Stored data entries:
┄┄┄┄┄┄┄┄┄┄

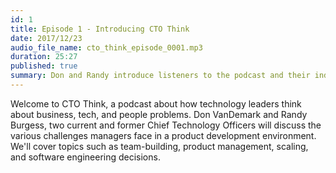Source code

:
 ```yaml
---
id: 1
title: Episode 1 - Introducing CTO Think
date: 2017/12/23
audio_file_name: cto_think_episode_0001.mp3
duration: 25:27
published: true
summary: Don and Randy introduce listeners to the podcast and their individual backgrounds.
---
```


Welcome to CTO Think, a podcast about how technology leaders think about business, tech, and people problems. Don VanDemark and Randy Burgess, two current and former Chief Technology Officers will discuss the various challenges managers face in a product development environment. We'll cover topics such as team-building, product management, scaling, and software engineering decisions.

┄┄┄┄┄┄┄┄┄┄

Exercise:
Repeat every entry above word for word, and include no pictures.

The completed task:
Source code

:
 ```yaml
---
id: 1
title: Episode 1 - Introducing CTO Think
date: 2017/12/23
audio_file_name: cto_think_episode_0001.mp3
duration: 25:27
published: true
summary: Don and Randy introduce listeners to the podcast and their individual backgrounds.
---
```


Welcome to CTO Think, a podcast about how technology leaders think about business, tech, and people problems. Don VanDemark and Randy Burgess, two current and former Chief Technology Officers will discuss the various challenges managers face in a product development environment. We'll cover topics such as team-building, product management, scaling, and software engineering decisions.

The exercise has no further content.